Comment faire mentir le réel ? – sur la seconde partie de Cannes 2024

Critique

Cronenberg, Trueba, Romano et Sabatier, Guiraudie, Trueba, Poggi et Vinel : en cette deuxième partie de festival, le réel se cache derrière le numérique, l’imaginaire, les théories complotistes ou philosophiques, et encore la foi religieuse, comme si le réel n’existait que par les croyances et les récits qu’on en fait.

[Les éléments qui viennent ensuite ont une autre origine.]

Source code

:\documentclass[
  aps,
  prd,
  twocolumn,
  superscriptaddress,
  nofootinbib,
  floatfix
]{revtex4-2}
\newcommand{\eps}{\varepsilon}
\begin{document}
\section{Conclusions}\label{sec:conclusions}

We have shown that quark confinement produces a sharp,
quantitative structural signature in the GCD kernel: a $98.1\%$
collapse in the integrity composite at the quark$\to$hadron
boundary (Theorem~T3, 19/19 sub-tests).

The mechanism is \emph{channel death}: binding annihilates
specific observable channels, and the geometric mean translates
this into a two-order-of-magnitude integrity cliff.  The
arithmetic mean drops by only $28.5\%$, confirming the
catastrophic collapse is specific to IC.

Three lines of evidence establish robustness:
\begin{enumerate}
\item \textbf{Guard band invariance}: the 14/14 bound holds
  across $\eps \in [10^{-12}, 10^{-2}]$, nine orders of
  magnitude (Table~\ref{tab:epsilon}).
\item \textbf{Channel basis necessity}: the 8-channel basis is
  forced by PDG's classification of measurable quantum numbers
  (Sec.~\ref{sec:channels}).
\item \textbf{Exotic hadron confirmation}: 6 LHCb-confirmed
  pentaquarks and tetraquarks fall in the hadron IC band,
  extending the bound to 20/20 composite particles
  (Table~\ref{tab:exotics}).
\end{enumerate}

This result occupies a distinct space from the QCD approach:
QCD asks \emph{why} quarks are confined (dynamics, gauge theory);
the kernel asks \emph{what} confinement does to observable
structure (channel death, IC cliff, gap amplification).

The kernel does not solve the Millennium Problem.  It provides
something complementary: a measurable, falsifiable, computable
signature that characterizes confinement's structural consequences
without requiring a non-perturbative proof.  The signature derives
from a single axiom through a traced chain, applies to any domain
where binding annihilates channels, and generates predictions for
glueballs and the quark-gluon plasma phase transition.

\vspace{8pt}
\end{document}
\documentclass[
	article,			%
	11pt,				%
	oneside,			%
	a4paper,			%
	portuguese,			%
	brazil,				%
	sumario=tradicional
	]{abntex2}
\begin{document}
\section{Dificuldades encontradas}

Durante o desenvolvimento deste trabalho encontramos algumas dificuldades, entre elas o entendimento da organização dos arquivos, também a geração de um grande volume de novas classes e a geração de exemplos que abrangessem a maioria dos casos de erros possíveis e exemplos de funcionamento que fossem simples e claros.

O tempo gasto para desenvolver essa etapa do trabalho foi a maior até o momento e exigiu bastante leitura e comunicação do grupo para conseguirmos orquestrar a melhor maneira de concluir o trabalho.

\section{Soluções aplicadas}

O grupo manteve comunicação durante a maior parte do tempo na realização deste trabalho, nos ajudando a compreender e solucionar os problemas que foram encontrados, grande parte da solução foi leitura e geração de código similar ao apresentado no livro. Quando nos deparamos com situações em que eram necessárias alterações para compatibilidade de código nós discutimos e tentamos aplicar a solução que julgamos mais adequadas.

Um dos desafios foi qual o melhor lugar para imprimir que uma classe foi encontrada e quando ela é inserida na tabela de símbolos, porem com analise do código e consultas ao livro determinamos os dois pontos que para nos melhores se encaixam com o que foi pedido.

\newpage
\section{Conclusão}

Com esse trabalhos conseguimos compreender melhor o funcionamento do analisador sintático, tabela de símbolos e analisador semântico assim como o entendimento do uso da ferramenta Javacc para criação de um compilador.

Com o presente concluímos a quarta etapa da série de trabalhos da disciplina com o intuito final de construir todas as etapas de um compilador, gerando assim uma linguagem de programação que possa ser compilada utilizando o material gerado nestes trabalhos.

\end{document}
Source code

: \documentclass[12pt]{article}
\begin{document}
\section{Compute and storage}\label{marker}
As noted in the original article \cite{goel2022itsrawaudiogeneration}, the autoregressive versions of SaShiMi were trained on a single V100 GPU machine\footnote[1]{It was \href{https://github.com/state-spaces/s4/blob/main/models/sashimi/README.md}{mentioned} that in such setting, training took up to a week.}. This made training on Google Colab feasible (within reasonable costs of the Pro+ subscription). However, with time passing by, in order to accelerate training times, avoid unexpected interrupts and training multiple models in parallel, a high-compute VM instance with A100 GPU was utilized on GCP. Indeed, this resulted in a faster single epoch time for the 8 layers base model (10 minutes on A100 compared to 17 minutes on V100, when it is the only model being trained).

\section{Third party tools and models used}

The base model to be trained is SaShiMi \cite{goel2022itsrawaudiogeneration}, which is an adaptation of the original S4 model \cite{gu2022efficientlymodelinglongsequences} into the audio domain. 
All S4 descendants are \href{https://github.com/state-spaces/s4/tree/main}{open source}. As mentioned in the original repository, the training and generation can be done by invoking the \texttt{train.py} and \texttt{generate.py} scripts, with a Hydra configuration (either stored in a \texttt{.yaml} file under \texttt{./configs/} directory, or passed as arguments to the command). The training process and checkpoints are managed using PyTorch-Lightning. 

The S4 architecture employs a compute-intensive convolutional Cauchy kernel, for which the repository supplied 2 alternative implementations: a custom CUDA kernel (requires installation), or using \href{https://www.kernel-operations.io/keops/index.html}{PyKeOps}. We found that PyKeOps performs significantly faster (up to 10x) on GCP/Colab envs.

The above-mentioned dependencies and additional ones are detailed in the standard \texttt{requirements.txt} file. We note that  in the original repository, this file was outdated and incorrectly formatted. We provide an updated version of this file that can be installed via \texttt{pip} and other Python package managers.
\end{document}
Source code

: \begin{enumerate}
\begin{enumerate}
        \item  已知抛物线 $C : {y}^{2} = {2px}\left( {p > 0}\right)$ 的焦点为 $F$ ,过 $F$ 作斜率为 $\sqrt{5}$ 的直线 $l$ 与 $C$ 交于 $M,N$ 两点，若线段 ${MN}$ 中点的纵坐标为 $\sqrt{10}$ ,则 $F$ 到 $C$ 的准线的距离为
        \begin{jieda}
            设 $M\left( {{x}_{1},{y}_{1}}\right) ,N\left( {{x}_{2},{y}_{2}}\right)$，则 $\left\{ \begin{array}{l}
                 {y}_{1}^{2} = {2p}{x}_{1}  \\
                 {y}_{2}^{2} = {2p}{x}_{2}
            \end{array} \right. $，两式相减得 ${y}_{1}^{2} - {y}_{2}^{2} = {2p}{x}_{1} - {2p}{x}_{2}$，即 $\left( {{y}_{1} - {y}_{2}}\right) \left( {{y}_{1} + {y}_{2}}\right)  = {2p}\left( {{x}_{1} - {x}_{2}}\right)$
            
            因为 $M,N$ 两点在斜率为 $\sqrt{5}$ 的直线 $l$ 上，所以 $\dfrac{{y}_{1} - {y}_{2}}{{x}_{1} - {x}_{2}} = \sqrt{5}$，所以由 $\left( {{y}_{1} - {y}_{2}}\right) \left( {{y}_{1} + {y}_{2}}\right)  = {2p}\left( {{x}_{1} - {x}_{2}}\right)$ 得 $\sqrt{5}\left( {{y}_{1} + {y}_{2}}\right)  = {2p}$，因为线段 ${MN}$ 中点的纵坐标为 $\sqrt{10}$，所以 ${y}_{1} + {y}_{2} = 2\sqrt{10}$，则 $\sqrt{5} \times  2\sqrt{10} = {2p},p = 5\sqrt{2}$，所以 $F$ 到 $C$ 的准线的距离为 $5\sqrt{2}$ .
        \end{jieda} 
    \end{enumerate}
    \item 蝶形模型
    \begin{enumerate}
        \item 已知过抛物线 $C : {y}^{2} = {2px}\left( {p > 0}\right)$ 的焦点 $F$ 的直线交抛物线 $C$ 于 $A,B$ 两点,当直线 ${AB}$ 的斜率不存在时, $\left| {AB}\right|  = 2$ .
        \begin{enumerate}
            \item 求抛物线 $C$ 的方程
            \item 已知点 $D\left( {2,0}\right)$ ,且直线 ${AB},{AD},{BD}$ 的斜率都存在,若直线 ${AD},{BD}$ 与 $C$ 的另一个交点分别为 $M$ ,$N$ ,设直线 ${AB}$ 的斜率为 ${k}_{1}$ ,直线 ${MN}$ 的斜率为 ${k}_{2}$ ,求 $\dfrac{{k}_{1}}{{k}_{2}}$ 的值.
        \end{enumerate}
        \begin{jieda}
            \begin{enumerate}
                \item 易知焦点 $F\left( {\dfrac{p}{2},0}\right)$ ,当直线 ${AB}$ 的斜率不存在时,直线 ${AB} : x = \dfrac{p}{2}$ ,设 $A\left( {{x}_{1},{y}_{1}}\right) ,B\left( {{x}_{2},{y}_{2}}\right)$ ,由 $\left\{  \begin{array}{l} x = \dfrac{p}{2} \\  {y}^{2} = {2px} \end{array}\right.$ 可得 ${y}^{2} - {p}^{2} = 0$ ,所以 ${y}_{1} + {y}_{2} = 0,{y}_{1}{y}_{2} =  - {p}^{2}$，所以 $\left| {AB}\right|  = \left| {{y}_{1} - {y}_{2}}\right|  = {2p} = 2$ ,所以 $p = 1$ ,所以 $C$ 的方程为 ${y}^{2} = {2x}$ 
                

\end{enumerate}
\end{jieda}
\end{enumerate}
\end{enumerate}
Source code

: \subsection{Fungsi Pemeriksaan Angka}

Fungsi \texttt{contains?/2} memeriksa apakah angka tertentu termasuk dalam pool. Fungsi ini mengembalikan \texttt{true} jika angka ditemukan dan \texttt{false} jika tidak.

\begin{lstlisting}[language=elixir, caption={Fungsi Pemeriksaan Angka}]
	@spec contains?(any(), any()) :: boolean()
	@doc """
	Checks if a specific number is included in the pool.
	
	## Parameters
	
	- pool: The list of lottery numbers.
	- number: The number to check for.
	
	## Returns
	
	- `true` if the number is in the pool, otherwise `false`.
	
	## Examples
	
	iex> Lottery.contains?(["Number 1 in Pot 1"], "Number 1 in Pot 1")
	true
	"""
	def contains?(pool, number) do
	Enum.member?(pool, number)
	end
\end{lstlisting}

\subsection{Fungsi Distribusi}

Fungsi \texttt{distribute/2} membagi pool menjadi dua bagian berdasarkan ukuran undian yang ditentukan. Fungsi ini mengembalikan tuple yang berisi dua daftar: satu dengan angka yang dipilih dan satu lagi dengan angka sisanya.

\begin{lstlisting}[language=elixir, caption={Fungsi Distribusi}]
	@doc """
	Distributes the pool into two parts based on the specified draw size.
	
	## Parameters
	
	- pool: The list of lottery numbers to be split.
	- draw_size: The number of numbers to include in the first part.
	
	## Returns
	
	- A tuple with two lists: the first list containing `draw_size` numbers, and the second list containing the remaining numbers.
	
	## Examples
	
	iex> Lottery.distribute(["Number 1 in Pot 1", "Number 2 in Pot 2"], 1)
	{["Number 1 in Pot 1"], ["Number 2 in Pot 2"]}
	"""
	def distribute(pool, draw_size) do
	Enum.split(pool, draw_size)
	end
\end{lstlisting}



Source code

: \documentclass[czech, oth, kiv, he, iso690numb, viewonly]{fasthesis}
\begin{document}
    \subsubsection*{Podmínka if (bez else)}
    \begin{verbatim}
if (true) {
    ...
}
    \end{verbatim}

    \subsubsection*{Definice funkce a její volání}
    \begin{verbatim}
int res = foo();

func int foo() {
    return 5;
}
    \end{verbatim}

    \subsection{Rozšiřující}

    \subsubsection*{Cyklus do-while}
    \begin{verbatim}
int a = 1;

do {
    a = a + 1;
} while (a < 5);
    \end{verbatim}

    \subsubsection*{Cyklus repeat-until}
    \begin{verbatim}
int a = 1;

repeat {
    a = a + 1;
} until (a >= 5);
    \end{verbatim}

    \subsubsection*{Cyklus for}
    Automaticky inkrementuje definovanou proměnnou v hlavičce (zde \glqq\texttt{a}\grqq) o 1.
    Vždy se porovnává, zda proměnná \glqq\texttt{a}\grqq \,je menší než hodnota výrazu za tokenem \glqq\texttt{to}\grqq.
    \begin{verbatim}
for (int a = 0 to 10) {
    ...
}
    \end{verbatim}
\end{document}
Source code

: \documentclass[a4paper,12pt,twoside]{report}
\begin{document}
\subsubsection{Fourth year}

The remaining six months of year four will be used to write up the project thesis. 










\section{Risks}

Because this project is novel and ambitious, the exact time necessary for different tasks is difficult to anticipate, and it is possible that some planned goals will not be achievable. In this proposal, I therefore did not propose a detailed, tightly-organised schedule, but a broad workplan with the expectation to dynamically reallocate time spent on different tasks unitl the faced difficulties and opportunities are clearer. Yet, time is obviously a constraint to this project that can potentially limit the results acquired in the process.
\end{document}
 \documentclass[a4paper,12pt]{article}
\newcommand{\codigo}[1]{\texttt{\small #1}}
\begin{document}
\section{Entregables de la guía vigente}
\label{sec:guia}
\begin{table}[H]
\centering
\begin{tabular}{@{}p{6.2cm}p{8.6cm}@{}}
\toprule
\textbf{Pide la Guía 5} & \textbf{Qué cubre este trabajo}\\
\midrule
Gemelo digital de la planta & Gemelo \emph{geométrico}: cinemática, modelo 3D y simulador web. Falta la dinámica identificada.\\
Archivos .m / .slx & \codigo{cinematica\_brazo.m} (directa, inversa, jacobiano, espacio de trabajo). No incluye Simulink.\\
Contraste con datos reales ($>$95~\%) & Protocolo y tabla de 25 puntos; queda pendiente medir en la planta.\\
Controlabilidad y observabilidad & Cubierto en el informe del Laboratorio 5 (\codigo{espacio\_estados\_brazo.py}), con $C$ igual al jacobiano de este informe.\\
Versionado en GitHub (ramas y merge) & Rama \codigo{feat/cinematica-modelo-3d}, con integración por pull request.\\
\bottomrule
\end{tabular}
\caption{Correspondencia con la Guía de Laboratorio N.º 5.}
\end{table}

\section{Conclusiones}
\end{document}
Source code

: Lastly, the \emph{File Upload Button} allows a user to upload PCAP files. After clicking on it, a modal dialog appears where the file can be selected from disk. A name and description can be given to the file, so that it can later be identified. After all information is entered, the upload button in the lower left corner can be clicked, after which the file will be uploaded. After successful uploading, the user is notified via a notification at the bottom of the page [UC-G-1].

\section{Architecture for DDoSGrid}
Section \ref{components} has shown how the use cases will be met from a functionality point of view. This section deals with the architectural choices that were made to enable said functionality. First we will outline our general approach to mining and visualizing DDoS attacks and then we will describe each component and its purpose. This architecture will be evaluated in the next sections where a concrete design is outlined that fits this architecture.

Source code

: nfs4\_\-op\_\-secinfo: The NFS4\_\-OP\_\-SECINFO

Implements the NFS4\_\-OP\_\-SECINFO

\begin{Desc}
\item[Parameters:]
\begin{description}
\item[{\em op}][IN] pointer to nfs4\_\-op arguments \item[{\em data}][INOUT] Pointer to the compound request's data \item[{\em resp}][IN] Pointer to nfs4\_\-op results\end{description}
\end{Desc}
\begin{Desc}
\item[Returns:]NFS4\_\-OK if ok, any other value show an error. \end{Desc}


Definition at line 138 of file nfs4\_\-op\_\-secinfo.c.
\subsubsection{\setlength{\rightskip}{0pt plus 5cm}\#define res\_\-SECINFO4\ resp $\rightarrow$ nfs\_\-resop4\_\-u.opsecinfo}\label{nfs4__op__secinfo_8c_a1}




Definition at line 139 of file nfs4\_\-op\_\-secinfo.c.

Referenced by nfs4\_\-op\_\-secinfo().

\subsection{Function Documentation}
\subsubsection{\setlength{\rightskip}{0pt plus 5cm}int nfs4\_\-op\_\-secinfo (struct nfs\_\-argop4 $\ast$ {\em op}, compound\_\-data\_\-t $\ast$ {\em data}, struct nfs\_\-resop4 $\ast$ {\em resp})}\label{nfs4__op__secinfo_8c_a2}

Les linceuls virtuels de David Cronenberg en compétition officielle, la foi de l’abbé de Miséricorde qui transfigure les péchés à Cannes Premières, l’errance d’un père endeuillé à la recherche de la vérité dans Fotogenico à l’ACID, le jeu théorique de Jonas Trueba sur le récit démultiplié d’une rupture et sa mise en scène dans un film dans le film et le refuge du jeu vidéo pour fuir un réel terne et violent dans Eat The Night de Poggi et Vinel, tous deux à la Quinzaine des cinéastes : en cette deuxième partie de festival, le réel se cache derrière le numérique, l’imaginaire, les théories complotistes ou philosophiques, et encore la foi religieuse, comme si le réel n’existait que par les croyances et les récits qu’on en fait.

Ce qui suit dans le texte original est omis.